[Data excerpts]
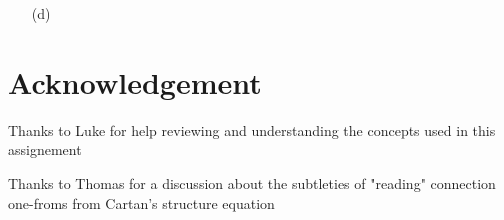 \documentclass[10pt, a4paper]{article}
\begin{document}
{\begin{enumerate}
\begin{align*}
    &=
    \begin{pmatrix}
      0 & H\underline{\omega}^2 \wedge(-B \underline{\omega}^2) + H\underline{\omega}^3 \wedge (-A\underline{\omega}^1)  & H\underline{\omega}^1 \wedge(B \underline{\omega}^2) + H\underline{\omega}^3 \wedge(-A \underline{\omega}^2) & 0\\
      A\underline{\omega}^1 \wedge(H\underline{\omega}^3) & 0 & H\underline{\omega}^1 \wedge(H\underline{\omega}^2) + A\underline{\omega}^1 \wedge(-A \underline{\omega}^2) & H \underline{\omega}^1\wedge(H \underline{\omega}^3)\\
      -B \underline{\omega}^2\wedge(H\underline{\omega}^1) + A\underline{\omega}^2 \wedge(H \underline{\omega}^3) & H \underline{\omega}^2\wedge(H \underline{\omega}^1) + A\underline{\omega}^2\wedge(-A \underline{\omega}^1) & 0 & H\underline{\omega}^2\wedge(H \underline{\omega}^3) -B \underline{\omega}^2 \wedge(A \underline{\omega}^1)\\
      0 & H\underline{\omega}^3\wedge(H \underline{\omega}^1) & H \underline{\omega}^3\wedge(H\underline{\omega}^2) - A\underline{\omega}^1\wedge(B\underline{\omega}^2) & 0
    \end{pmatrix}\\
    &=
    \begin{pmatrix}
      0 & (HA)\underline{\omega}^1 \wedge \underline{\omega}^3  & (HB)\underline{\omega}^1 \wedge\underline{\omega}^2 - (HA)\underline{\omega}^3 \wedge\underline{\omega}^2 & 0\\
      (HA)\underline{\omega}^1 \wedge \underline{\omega}^3 & 0 & (H^2-A^2)\underline{\omega}^1 \wedge \underline{\omega}^2 & (H^2) \underline{\omega}^1\wedge \underline{\omega}^3\\
      (HB) \underline{\omega}^1\wedge \underline{\omega}^2 - (HA)\underline{\omega}^3 \wedge\underline{\omega}^2 & -(H^2-A^2) \underline{\omega}^1\wedge\underline{\omega}^2 & 0 & (H^2)\underline{\omega}^2\wedge \underline{\omega}^3 - (AB) \underline{\omega}^2 \wedge \underline{\omega}^1\\
      0 & -(H^2)\underline{\omega}^1 \wedge \underline{\omega}^3 & -((H^2) \underline{\omega}^2\wedge \underline{\omega}^3 - (AB)\underline{\omega}^2\wedge\underline{\omega}^1) & 0
    \end{pmatrix}
  \end{align*}
  \item[(d)]    
\end{enumerate}

\section{Acknowledgement}

Thanks to Luke for help reviewing and understanding the concepts used in this assignement

Thanks to Thomas for a discussion about the subtleties of "reading" connection one-froms from Cartan's structure equation

}

\makereferences


\end{document}
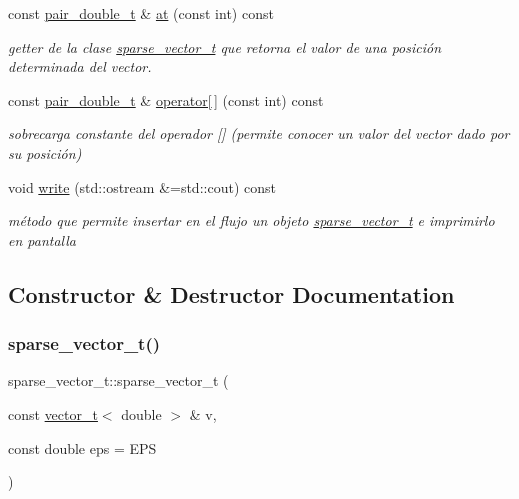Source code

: \begin{DoxyCompactItemize}
const \hyperlink{classpair__t}{pair\+\_\+double\+\_\+t} \& \hyperlink{classsparse__vector__t_a33f0b1b839db166e01023915c1d97d39}{at} (const int) const
\begin{DoxyCompactList}\small\item\em getter de la clase \hyperlink{classsparse__vector__t}{sparse\+\_\+vector\+\_\+t} que retorna el valor de una posición determinada del vector. \end{DoxyCompactList}\item 
const \hyperlink{classpair__t}{pair\+\_\+double\+\_\+t} \& \hyperlink{classsparse__vector__t_a158bad89a8bc495ff018b32bf13fe44d}{operator\mbox{[}$\,$\mbox{]}} (const int) const
\begin{DoxyCompactList}\small\item\em sobrecarga constante del operador \mbox{[}\mbox{]} (permite conocer un valor del vector dado por su posición) \end{DoxyCompactList}\item 
\mbox{\label{classsparse__vector__t_a5eb0190021a32c6389f5bf3f3cd945aa}} 
void \hyperlink{classsparse__vector__t_a5eb0190021a32c6389f5bf3f3cd945aa}{write} (std\+::ostream \&=std\+::cout) const
\begin{DoxyCompactList}\small\item\em método que permite insertar en el flujo un objeto \hyperlink{classsparse__vector__t}{sparse\+\_\+vector\+\_\+t} e imprimirlo en pantalla \end{DoxyCompactList}\end{DoxyCompactItemize}


\subsection{Constructor \& Destructor Documentation}
\mbox{\label{classsparse__vector__t_a2265c18c50a8788d631ee584873b1d88}} 
\subsubsection{\texorpdfstring{sparse\+\_\+vector\+\_\+t()}{sparse\_vector\_t()}\hspace{0.1cm}{\footnotesize\ttfamily [1/2]}}
{\footnotesize\ttfamily sparse\+\_\+vector\+\_\+t\+::sparse\+\_\+vector\+\_\+t (\begin{DoxyParamCaption}\item[{const \hyperlink{classvector__t}{vector\+\_\+t}$<$ double $>$ \&}]{v,  }\item[{const double}]{eps = {\ttfamily EPS} }\end{DoxyParamCaption})}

[Assignment] Retype all entries above verbatim; no pictures belong in the copy.

[Answer for the task]
 \documentclass[10pt, a4paper]{article}
\begin{document}
{\begin{enumerate}
\begin{align*}
    &=
    \begin{pmatrix}
      0 & H\underline{\omega}^2 \wedge(-B \underline{\omega}^2) + H\underline{\omega}^3 \wedge (-A\underline{\omega}^1)  & H\underline{\omega}^1 \wedge(B \underline{\omega}^2) + H\underline{\omega}^3 \wedge(-A \underline{\omega}^2) & 0\\
      A\underline{\omega}^1 \wedge(H\underline{\omega}^3) & 0 & H\underline{\omega}^1 \wedge(H\underline{\omega}^2) + A\underline{\omega}^1 \wedge(-A \underline{\omega}^2) & H \underline{\omega}^1\wedge(H \underline{\omega}^3)\\
      -B \underline{\omega}^2\wedge(H\underline{\omega}^1) + A\underline{\omega}^2 \wedge(H \underline{\omega}^3) & H \underline{\omega}^2\wedge(H \underline{\omega}^1) + A\underline{\omega}^2\wedge(-A \underline{\omega}^1) & 0 & H\underline{\omega}^2\wedge(H \underline{\omega}^3) -B \underline{\omega}^2 \wedge(A \underline{\omega}^1)\\
      0 & H\underline{\omega}^3\wedge(H \underline{\omega}^1) & H \underline{\omega}^3\wedge(H\underline{\omega}^2) - A\underline{\omega}^1\wedge(B\underline{\omega}^2) & 0
    \end{pmatrix}\\
    &=
    \begin{pmatrix}
      0 & (HA)\underline{\omega}^1 \wedge \underline{\omega}^3  & (HB)\underline{\omega}^1 \wedge\underline{\omega}^2 - (HA)\underline{\omega}^3 \wedge\underline{\omega}^2 & 0\\
      (HA)\underline{\omega}^1 \wedge \underline{\omega}^3 & 0 & (H^2-A^2)\underline{\omega}^1 \wedge \underline{\omega}^2 & (H^2) \underline{\omega}^1\wedge \underline{\omega}^3\\
      (HB) \underline{\omega}^1\wedge \underline{\omega}^2 - (HA)\underline{\omega}^3 \wedge\underline{\omega}^2 & -(H^2-A^2) \underline{\omega}^1\wedge\underline{\omega}^2 & 0 & (H^2)\underline{\omega}^2\wedge \underline{\omega}^3 - (AB) \underline{\omega}^2 \wedge \underline{\omega}^1\\
      0 & -(H^2)\underline{\omega}^1 \wedge \underline{\omega}^3 & -((H^2) \underline{\omega}^2\wedge \underline{\omega}^3 - (AB)\underline{\omega}^2\wedge\underline{\omega}^1) & 0
    \end{pmatrix}
  \end{align*}
  \item[(d)]    
\end{enumerate}

\section{Acknowledgement}

Thanks to Luke for help reviewing and understanding the concepts used in this assignement

Thanks to Thomas for a discussion about the subtleties of "reading" connection one-froms from Cartan's structure equation

}

\makereferences


\end{document}
Source code

: \begin{DoxyCompactItemize}
const \hyperlink{classpair__t}{pair\+\_\+double\+\_\+t} \& \hyperlink{classsparse__vector__t_a33f0b1b839db166e01023915c1d97d39}{at} (const int) const
\begin{DoxyCompactList}\small\item\em getter de la clase \hyperlink{classsparse__vector__t}{sparse\+\_\+vector\+\_\+t} que retorna el valor de una posición determinada del vector. \end{DoxyCompactList}\item 
const \hyperlink{classpair__t}{pair\+\_\+double\+\_\+t} \& \hyperlink{classsparse__vector__t_a158bad89a8bc495ff018b32bf13fe44d}{operator\mbox{[}$\,$\mbox{]}} (const int) const
\begin{DoxyCompactList}\small\item\em sobrecarga constante del operador \mbox{[}\mbox{]} (permite conocer un valor del vector dado por su posición) \end{DoxyCompactList}\item 
\mbox{\label{classsparse__vector__t_a5eb0190021a32c6389f5bf3f3cd945aa}} 
void \hyperlink{classsparse__vector__t_a5eb0190021a32c6389f5bf3f3cd945aa}{write} (std\+::ostream \&=std\+::cout) const
\begin{DoxyCompactList}\small\item\em método que permite insertar en el flujo un objeto \hyperlink{classsparse__vector__t}{sparse\+\_\+vector\+\_\+t} e imprimirlo en pantalla \end{DoxyCompactList}\end{DoxyCompactItemize}


\subsection{Constructor \& Destructor Documentation}
\mbox{\label{classsparse__vector__t_a2265c18c50a8788d631ee584873b1d88}} 
\subsubsection{\texorpdfstring{sparse\+\_\+vector\+\_\+t()}{sparse\_vector\_t()}\hspace{0.1cm}{\footnotesize\ttfamily [1/2]}}
{\footnotesize\ttfamily sparse\+\_\+vector\+\_\+t\+::sparse\+\_\+vector\+\_\+t (\begin{DoxyParamCaption}\item[{const \hyperlink{classvector__t}{vector\+\_\+t}$<$ double $>$ \&}]{v,  }\item[{const double}]{eps = {\ttfamily EPS} }\end{DoxyParamCaption})}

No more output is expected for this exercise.